::: Data listing :::

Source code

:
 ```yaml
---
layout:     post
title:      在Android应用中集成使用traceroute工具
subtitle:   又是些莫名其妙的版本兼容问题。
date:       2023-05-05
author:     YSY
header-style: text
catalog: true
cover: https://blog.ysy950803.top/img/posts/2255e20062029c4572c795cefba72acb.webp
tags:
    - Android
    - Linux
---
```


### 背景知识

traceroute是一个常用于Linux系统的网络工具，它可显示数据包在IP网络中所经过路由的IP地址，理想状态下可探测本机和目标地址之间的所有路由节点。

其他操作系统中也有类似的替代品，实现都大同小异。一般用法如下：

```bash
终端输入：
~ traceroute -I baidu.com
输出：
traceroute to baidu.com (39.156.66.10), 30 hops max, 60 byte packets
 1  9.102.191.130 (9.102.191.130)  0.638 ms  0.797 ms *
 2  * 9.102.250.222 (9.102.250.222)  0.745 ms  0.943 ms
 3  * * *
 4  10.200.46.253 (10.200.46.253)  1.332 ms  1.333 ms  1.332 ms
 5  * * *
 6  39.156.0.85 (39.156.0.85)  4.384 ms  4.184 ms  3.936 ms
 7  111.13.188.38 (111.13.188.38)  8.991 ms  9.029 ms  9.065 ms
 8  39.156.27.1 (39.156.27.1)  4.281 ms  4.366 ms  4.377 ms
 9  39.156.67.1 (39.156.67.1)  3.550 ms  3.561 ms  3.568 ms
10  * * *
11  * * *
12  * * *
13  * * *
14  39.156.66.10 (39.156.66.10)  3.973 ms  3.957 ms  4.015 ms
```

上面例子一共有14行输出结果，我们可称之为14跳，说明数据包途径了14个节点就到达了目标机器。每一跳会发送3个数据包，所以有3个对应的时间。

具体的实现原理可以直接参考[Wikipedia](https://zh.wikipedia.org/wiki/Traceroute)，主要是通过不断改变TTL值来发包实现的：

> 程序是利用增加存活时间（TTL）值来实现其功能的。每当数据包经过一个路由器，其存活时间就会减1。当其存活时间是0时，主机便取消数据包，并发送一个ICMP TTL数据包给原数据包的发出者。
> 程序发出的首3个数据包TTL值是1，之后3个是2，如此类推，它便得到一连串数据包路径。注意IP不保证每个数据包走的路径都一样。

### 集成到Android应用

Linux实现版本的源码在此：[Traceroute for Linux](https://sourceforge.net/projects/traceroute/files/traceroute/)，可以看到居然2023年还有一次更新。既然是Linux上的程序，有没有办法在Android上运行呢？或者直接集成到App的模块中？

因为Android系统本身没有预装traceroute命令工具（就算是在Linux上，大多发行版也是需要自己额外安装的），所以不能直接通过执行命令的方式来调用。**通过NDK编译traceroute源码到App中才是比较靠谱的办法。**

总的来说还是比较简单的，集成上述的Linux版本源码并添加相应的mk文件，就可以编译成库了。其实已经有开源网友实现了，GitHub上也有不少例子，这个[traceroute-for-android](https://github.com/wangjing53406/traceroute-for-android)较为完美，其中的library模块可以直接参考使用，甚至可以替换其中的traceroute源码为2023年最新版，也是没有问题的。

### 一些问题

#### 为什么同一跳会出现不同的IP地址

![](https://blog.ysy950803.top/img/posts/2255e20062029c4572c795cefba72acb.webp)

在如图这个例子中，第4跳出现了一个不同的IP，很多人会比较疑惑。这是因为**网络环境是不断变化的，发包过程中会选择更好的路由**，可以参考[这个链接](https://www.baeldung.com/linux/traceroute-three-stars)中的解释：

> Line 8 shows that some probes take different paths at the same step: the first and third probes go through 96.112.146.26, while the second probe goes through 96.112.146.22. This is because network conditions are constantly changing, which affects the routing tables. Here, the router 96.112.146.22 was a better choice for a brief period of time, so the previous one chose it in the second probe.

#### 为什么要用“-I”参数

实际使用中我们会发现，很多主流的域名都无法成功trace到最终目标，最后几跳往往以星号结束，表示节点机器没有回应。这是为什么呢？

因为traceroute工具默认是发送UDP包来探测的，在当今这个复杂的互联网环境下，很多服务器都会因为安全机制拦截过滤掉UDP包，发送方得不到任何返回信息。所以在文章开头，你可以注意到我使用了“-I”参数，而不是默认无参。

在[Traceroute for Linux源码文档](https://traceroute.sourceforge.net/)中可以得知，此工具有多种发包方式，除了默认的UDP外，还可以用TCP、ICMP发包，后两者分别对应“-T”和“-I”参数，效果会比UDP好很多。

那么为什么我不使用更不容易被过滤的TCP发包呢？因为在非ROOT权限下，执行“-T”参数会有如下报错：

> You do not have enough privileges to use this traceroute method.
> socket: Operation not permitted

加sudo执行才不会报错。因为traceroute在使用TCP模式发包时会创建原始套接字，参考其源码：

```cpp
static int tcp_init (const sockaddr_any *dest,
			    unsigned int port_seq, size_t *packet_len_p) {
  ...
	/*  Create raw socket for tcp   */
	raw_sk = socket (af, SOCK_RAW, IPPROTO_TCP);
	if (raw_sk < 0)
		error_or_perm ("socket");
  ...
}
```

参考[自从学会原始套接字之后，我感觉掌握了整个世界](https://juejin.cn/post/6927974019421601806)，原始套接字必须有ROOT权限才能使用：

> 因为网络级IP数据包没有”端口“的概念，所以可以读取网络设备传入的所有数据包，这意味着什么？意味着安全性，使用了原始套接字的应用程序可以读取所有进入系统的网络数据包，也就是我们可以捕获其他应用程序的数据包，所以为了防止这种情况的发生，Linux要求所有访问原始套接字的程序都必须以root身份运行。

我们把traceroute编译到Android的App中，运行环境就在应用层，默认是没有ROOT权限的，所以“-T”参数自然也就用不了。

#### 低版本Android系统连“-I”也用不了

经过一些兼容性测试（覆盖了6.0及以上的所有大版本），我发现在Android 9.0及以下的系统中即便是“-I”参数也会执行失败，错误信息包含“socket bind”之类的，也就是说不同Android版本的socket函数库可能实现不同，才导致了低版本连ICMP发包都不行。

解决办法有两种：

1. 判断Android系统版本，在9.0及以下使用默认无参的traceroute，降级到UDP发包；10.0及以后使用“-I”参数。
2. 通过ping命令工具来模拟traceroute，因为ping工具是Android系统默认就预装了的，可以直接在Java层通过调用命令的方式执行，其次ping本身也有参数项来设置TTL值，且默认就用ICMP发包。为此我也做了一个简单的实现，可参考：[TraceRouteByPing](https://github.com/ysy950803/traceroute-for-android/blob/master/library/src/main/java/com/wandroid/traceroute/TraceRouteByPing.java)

:::

If a line in the records above includes the string "blog", copy it.

Response →
cover: https://blog.ysy950803.top/img/posts/2255e20062029c4572c795cefba72acb.webp
![](https://blog.ysy950803.top/img/posts/2255e20062029c4572c795cefba72acb.webp)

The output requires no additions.